I decided it was time to go over my home office network architecture and make some tweaks. The architecture that I started with is Comcast Business Class service for my ISP, and Windows Server 2008 that serves not only as my domain controller, but also as my NAT router and firewall.
I had an older Windows XP computer that I figured I could still use as a firewall. I did some research on firewall software and chose pfSense. pfSense is a free, open source firewall/router that is built upon FreeBSD. I added a 2nd network card to the Windows XP box and installed pfSense, which replaced Windows XP. So now I have a dedicated firewall, with 2GB of memory and an Intel Pentium Dual E2180 @ 2.00 GHz CPU. I added it to my network and proceeded to do some tests.
One other thing that I did was to add Google's public DNS servers. The first test I ran was a DNS lookup from within pfSense itself. I used the DNS Lookup under the Diagnostics menu to look up a domain name, and I chose the Democracy Now! domain name.

Google's DNS servers are at 8.8.8.8 and 8.8.4.4, while Comcast servers are at 75.75.75.75 and 75.75.76.76.  Google's DNS servers perform much better, so that is an improvement already.
Next, I tested the throughput of my 2 routers - the Windows 2008 box vs the pfSense box. To do this, I used ZDNet's Broadband Speed Test from my workstation computer, which I alternatively configured to use my Windows 2008 box as the gateway and then configured to use my pfSense box as the gateway. With my workstation configured to use the Windows 2008 box, I was getting about 12 to 14 Mbps performance. With the pfSense box, my speed went up to 26 to 29 Mbps performance. Wow, what a performance improvement! I am really kicking myself now just thinking of all the bandwidth I was loosing in my network infrastructure, which translates to lost dollars.
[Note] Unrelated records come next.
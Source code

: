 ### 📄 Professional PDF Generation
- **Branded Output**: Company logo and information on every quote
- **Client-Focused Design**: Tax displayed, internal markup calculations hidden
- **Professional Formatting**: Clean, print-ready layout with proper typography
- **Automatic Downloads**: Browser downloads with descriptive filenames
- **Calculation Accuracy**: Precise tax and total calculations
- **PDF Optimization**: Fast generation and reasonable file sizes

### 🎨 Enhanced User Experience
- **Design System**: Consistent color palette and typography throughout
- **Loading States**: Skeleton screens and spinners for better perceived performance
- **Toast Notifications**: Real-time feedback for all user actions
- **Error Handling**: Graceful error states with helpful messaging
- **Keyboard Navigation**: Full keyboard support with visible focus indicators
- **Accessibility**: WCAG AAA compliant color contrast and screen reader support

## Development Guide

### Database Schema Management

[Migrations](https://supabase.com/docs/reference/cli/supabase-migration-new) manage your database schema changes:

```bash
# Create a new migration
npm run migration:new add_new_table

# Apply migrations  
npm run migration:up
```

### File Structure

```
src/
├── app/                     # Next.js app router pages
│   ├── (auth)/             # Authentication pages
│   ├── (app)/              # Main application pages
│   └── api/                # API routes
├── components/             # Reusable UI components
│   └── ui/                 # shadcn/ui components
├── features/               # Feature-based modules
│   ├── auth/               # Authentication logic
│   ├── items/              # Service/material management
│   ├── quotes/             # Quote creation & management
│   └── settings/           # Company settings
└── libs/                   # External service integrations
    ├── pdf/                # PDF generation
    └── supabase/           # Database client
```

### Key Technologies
With this new configuration, I also get added security. With pfSense, I installed a package called Snort that adds intrusion detection and prevention. Snort provides alerts for the incoming attacks that it detects. It always amazes me the number of continual attacks there are out in the Internet wilderness.
The moral of this story is, pay attention to your network infrastructure. You may be able to make large improvements in both performance and security. If you have an old computer that works, don't throw it away. Make it into a high performance router.